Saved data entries
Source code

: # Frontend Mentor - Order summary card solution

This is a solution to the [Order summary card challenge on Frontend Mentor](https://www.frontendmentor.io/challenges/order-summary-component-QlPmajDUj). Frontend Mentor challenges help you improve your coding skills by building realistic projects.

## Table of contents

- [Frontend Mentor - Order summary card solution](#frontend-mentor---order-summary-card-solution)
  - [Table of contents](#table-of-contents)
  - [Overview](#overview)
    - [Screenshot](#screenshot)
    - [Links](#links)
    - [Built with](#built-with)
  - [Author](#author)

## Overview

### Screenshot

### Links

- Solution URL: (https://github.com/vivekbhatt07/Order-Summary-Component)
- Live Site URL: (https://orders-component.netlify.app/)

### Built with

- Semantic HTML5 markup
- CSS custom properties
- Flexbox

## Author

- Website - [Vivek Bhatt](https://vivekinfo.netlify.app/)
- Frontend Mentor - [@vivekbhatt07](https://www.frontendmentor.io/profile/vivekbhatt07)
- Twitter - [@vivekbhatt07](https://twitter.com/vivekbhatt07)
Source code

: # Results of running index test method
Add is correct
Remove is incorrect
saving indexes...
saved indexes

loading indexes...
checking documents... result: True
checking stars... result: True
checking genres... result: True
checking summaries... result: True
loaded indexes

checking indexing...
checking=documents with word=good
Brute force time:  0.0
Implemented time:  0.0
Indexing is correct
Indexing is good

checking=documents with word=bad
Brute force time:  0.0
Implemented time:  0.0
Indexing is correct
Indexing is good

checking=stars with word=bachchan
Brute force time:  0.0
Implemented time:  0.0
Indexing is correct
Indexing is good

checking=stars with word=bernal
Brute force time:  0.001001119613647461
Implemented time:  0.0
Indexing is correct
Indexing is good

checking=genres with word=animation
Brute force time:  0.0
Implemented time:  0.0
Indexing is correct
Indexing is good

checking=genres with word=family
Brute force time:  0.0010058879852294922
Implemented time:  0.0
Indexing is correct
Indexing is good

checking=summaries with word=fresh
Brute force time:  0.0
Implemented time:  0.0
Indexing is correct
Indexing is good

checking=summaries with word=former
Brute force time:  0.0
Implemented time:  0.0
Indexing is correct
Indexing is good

* **What to work on**
Filter the entries down to the lines holding the string "Table". Copy each of those lines.

* **Solution to the exercise**
## Table of contents
  - [Table of contents](#table-of-contents)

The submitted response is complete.